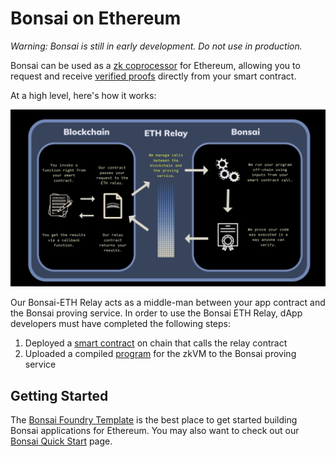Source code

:# Bonsai on Ethereum
*Warning: Bonsai is still in early development. Do not use in production.*


Bonsai can be used as a [zk coprocessor] for Ethereum, allowing you to request and receive [verified proofs] directly from your smart contract. 

At a high level, here's how it works:

![Bonsai ETH Relay overview](../img/eth-relay-diagram.jpg)

<!-- TODO: Highlight the relay sections of this diagram -->

Our Bonsai-ETH Relay acts as a middle-man between your app contract and the Bonsai proving service. In order to use the Bonsai ETH Relay, dApp developers must have completed the following steps:

1. Deployed a [smart contract] on chain that calls the relay contract
2. Uploaded a compiled [program] for the zkVM to the Bonsai proving service

## Getting Started
The [Bonsai Foundry Template] is the best place to get started building Bonsai applications for Ethereum. 
You may also want to check out our [Bonsai Quick Start](quickstart.md) page. 

[verified proofs]: https://risczero.com/news/on-chain-verification
[zk coprocessor]: https://twitter.com/RiscZero/status/1677316664772132864
[Bonsai Foundry Template]: https://github.com/risc0/bonsai-foundry-template
[smart contract]: https://github.com/risc0/bonsai-foundry-template/tree/main/contracts
[program]: https://github.com/risc0/bonsai-foundry-template/tree/main/methods/guest/src/bin
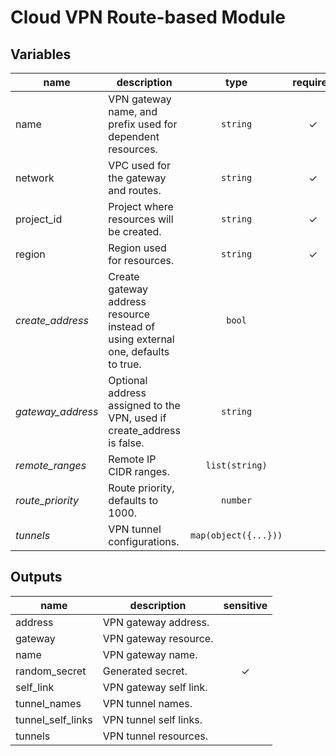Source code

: # Cloud VPN Route-based Module

<!-- BEGIN TFDOC -->
## Variables

| name | description | type | required |
|---|---|:---: |:---:|
| name | VPN gateway name, and prefix used for dependent resources. | `string` | ✓
| network | VPC used for the gateway and routes. | `string` | ✓
| project_id | Project where resources will be created. | `string` | ✓
| region | Region used for resources. | `string` | ✓
| *create_address* | Create gateway address resource instead of using external one, defaults to true. | `bool` | 
| *gateway_address* | Optional address assigned to the VPN, used if create_address is false. | `string` | 
| *remote_ranges* | Remote IP CIDR ranges. | `list(string)` | 
| *route_priority* | Route priority, defaults to 1000. | `number` | 
| *tunnels* | VPN tunnel configurations. | `map(object({...}))` | 

## Outputs

| name | description | sensitive |
|---|---|:---:|
| address | VPN gateway address. |  |
| gateway | VPN gateway resource. |  |
| name | VPN gateway name. |  |
| random_secret | Generated secret. | ✓ |
| self_link | VPN gateway self link. |  |
| tunnel_names | VPN tunnel names. |  |
| tunnel_self_links | VPN tunnel self links. |  |
| tunnels | VPN tunnel resources. |  |
<!-- END TFDOC -->
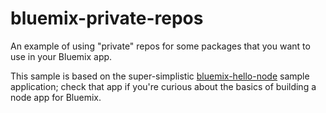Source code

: bluemix-private-repos
================================================================================

An example of using "private" repos for some packages that you want to use
in your Bluemix app.

This sample is based on the super-simplistic [bluemix-hello-node][] sample
application; check that app if you're curious about the basics of building
a node app for Bluemix.

<!-- references -->

[bluemix-hello-node]: https://hub.jazz.net/project/pmuellr/bluemix-hello-node/overview
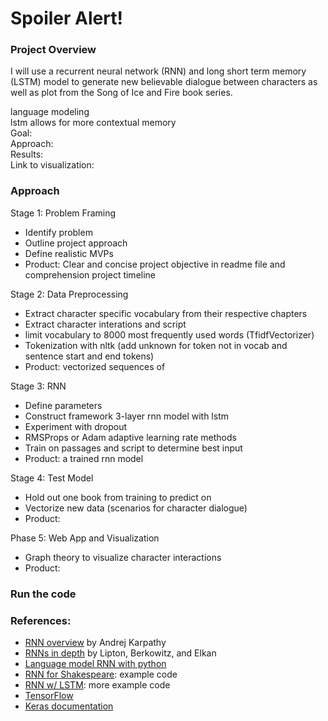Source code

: # Spoiler Alert!

### Project Overview
I will use a recurrent neural network (RNN) and long short term memory (LSTM) model to generate new believable dialogue between characters as well as plot from the Song of Ice and Fire book series.

language modeling   
lstm allows for more contextual memory  
Goal:  
Approach:  
Results:  
Link to visualization:  


### Approach

Stage 1: Problem Framing
- Identify problem
- Outline project approach
- Define realistic MVPs
- Product: Clear and concise project objective in readme file and comprehension project timeline

Stage 2: Data Preprocessing
- Extract character specific vocabulary from their respective chapters
- Extract character interations and script
- limit vocabulary to 8000 most frequently used words (TfidfVectorizer)
- Tokenization with nltk (add unknown for token not in vocab and sentence start and end tokens)
- Product: vectorized sequences of

Stage 3: RNN
- Define parameters
- Construct framework 3-layer rnn model with lstm
- Experiment with dropout
- RMSProps or Adam adaptive learning rate methods
- Train on passages and script to determine best input
- Product: a trained rnn model

Stage 4: Test Model
- Hold out one book from training to predict on
- Vectorize new data (scenarios for character dialogue)
- Product:

Phase 5: Web App and Visualization
- Graph theory to visualize character interactions
- Product:


### Run the code



### References:

- [RNN overview](http://karpathy.github.io/2015/05/21/rnn-effectiveness/) by Andrej Karpathy
- [RNNs in depth](https://arxiv.org/pdf/1506.00019.pdf) by Lipton, Berkowitz, and Elkan
- [Language model RNN with python](http://www.wildml.com/2015/09/recurrent-neural-networks-tutorial-part-2-implementing-a-language-model-rnn-with-python-numpy-and-theano/)
- [RNN for Shakespeare](https://github.com/martin-gorner/tensorflow-rnn-shakespeare): example code
- [RNN w/ LSTM](https://pythonprogramming.net/rnn-tensorflow-python-machine-learning-tutorial/): more example code
- [TensorFlow](https://www.tensorflow.org/tutorials/recurrent)
- [Keras documentation](https://keras.io/)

### WHAT THE TASK ASKS
For the records given here, say how many lines hold the string "defaults", with no further words.

### OUTPUT
2